L'agenda di Joe Biden, tra rabbia e rischi: il primo «test» è con Netanyahu
Ha davanti sei mesi di presidenza e tanti fronti aperti: un tempo lungo vista la difficile situazione globale. In Medio Oriente potrebbe forzare i tempi per un accordo su Gaza
Benjamin Netanyahu oggi dovrebbe vedere Joe Biden, ammesso che il presidente si ristabilisca pienamente dal Covid. Domani, invece, il premier israeliano pronuncerà un discorso «impegnativo» davanti alle Camere riunite del Congresso. Ma l’incontro che suscita più curiosità potrebbe essere quello con Donald Trump. Secondo il canale tv Nbc gli «staff dei due leader starebbero studiando la possibilità di un meeting» entro il fine settimana.
L’opinione più diffusa, non solo negli Stati Uniti, è che tra «Donald» e «Bibi» ci sia un legame politico particolare, fondato anche su tante affinità personali. Altri, come John Bolton, ex ambasciatore ed ex consigliere per la sicurezza nazionale di Trump, sostengono che in realtà l’ex costruttore newyorkese detesti cordialmente il premier israeliano. Nel quadriennio trumpiano era stato Jared Kushner, il «genero-consigliere», a costruire un rapporto molto stretto con Netanyahu, antico amico di famiglia.
Ora, però, lo scenario è cambiato per tutti. Certo, come ha detto Netanyahu poco prima di imbarcarsi sul suo costosissimo e criticatissimo jet da superstar, «i nemici devono sapere che America e Israele saranno alleati sempre». Ma, per un crudele paradosso, Biden, nel momento più difficile della sua carriera, dovrà accogliere e dialogare con l’uomo che più di altri ha messo a dura prova la sua capacità di mediazione o, semplicemente, la sua pazienza.

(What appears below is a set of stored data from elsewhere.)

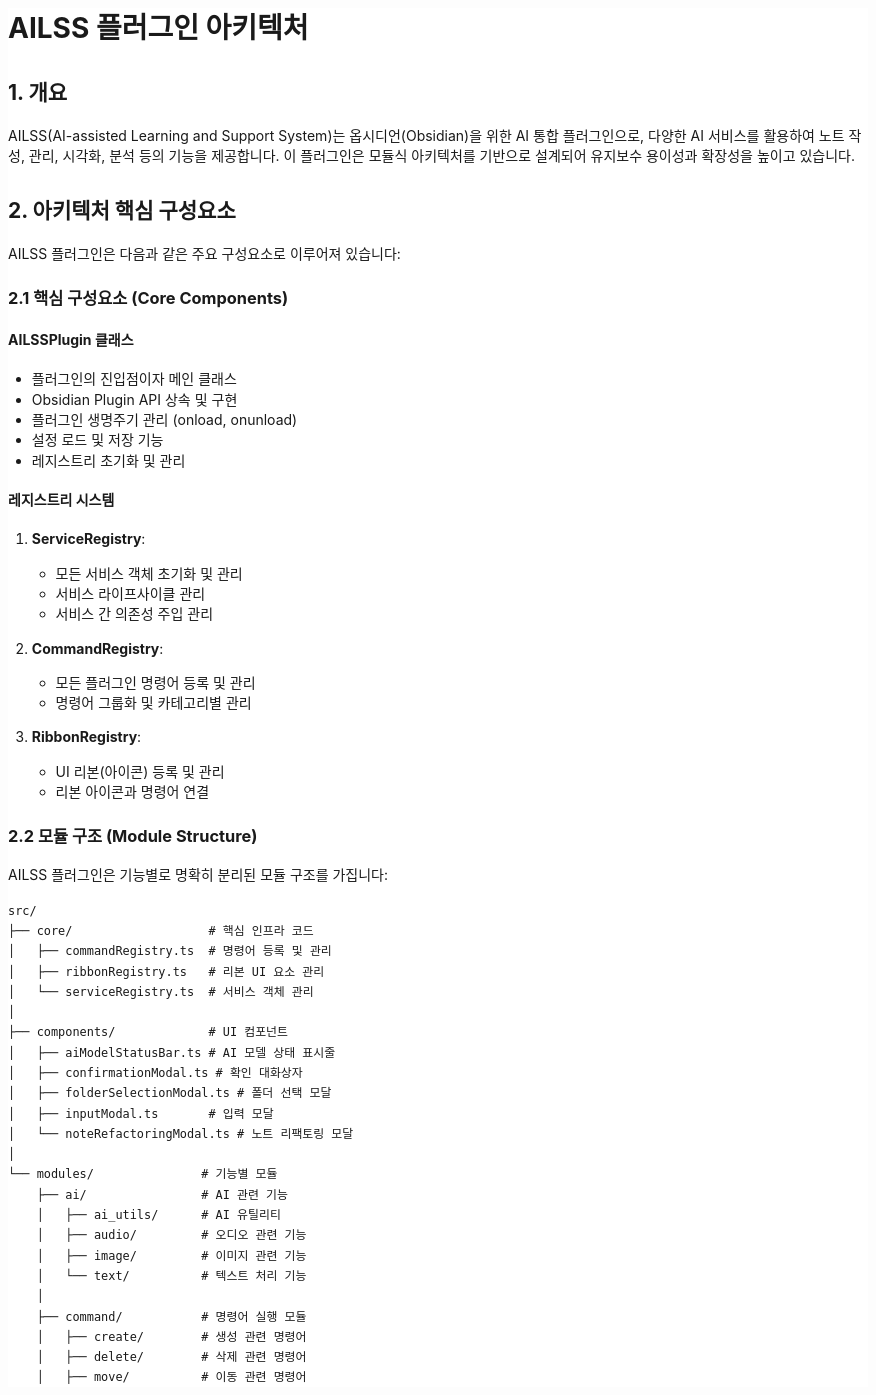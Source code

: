 # AILSS 플러그인 아키텍처

## 1. 개요

AILSS(AI-assisted Learning and Support System)는 옵시디언(Obsidian)을 위한 AI 통합 플러그인으로, 다양한 AI 서비스를 활용하여 노트 작성, 관리, 시각화, 분석 등의 기능을 제공합니다. 이 플러그인은 모듈식 아키텍처를 기반으로 설계되어 유지보수 용이성과 확장성을 높이고 있습니다.

## 2. 아키텍처 핵심 구성요소

AILSS 플러그인은 다음과 같은 주요 구성요소로 이루어져 있습니다:

### 2.1 핵심 구성요소 (Core Components)

#### AILSSPlugin 클래스
- 플러그인의 진입점이자 메인 클래스
- Obsidian Plugin API 상속 및 구현
- 플러그인 생명주기 관리 (onload, onunload)
- 설정 로드 및 저장 기능
- 레지스트리 초기화 및 관리

#### 레지스트리 시스템
1. **ServiceRegistry**:
   - 모든 서비스 객체 초기화 및 관리
   - 서비스 라이프사이클 관리
   - 서비스 간 의존성 주입 관리

2. **CommandRegistry**:
   - 모든 플러그인 명령어 등록 및 관리
   - 명령어 그룹화 및 카테고리별 관리

3. **RibbonRegistry**:
   - UI 리본(아이콘) 등록 및 관리
   - 리본 아이콘과 명령어 연결

### 2.2 모듈 구조 (Module Structure)

AILSS 플러그인은 기능별로 명확히 분리된 모듈 구조를 가집니다:

```
src/
├── core/                   # 핵심 인프라 코드
│   ├── commandRegistry.ts  # 명령어 등록 및 관리
│   ├── ribbonRegistry.ts   # 리본 UI 요소 관리
│   └── serviceRegistry.ts  # 서비스 객체 관리
│
├── components/             # UI 컴포넌트
│   ├── aiModelStatusBar.ts # AI 모델 상태 표시줄
│   ├── confirmationModal.ts # 확인 대화상자
│   ├── folderSelectionModal.ts # 폴더 선택 모달
│   ├── inputModal.ts       # 입력 모달
│   └── noteRefactoringModal.ts # 노트 리팩토링 모달
│
└── modules/               # 기능별 모듈
    ├── ai/                # AI 관련 기능
    │   ├── ai_utils/      # AI 유틸리티
    │   ├── audio/         # 오디오 관련 기능
    │   ├── image/         # 이미지 관련 기능
    │   └── text/          # 텍스트 처리 기능
    │
    ├── command/           # 명령어 실행 모듈
    │   ├── create/        # 생성 관련 명령어
    │   ├── delete/        # 삭제 관련 명령어
    │   ├── move/          # 이동 관련 명령어
```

Il premier israeliano, da parte sua, dovrà cercare di convincere i parlamentari democratici e repubblicani, la Casa Bianca, i generali del Pentagono e lo stesso Trump che i bombardamenti, le distruzioni e i 39 mila morti di Gaza erano inevitabili per raggiungere l’obiettivo vitale, condiviso fin dall’inizio con gli Stati Uniti: sradicare l’apparato militare di Hamas.
Fino a poche settimane fa lo schema dell’interazione tra Biden e Netanyahu era chiaro. L’americano costantemente impegnato a frenare, ad arginare le intenzioni di un leader sempre più precario nel suo Paese e sempre più isolato a livello internazionale.
Adesso le parti non si sono rovesciate, ma solo equilibrate. Verso il basso: dopo il passo indietro nella corsa alla rielezione, l’autorità di Biden sembra crollata rovinosamente nel borsino delle relazioni internazionali. È impressionante osservare come, nel giro di pochi giorni, molti analisti e politici americani stiano già consegnando l’era Biden al giudizio degli storici. Altri, però, chiedono cautela. Calma: «Joe» resterà nello Studio Ovale e con pieni poteri fino al 20 gennaio 2025, giorno dell’inaugurazione della nuova o del nuovo presidente. Sono sei mesi: un tempo molto lungo considerato il flusso tumultuoso di eventi nel mondo.
Ecco perché Biden potrebbe far leva proprio sul faccia a faccia con Netanyahu per risalire nella considerazione generale. E con iniziative concrete. Per esempio: forzare i tempi per la conclusione di un accordo con Hamas che porti al cessate il fuoco e alla liberazione degli ostaggi.
Ma questo ragionamento vale anche per il numero uno di Israele.
Netanyahu ha l’occasione di scavalcare quella che finora è stata l’ingombrante sagoma di Biden. Ha la possibilità di rivolgersi direttamente all’audience allargata del Congresso, dove può contare sul forte sostegno dei repubblicani e di una parte dei democratici. Si presenterà come il bastione più avanzato per la difesa non solo di Israele, ma dell’intero Occidente. Farà notare quanto sia probabile, per non dire ineluttabile, l’allargamento del conflitto in Medio Oriente. Per Netanyahu «l’asse del male», guidato dall’Iran, sta venendo allo scoperto: così si spiegano gli attacchi degli Hezbollah dal Libano e degli Houthi dallo Yemen.
Torna, quindi, l’idea di Israele sotto assedio, in guerra permanente. Una posizione temperata solo dalla decisione di inviare la delegazione israeliana in Qatar per riprendere le trattative con Hamas.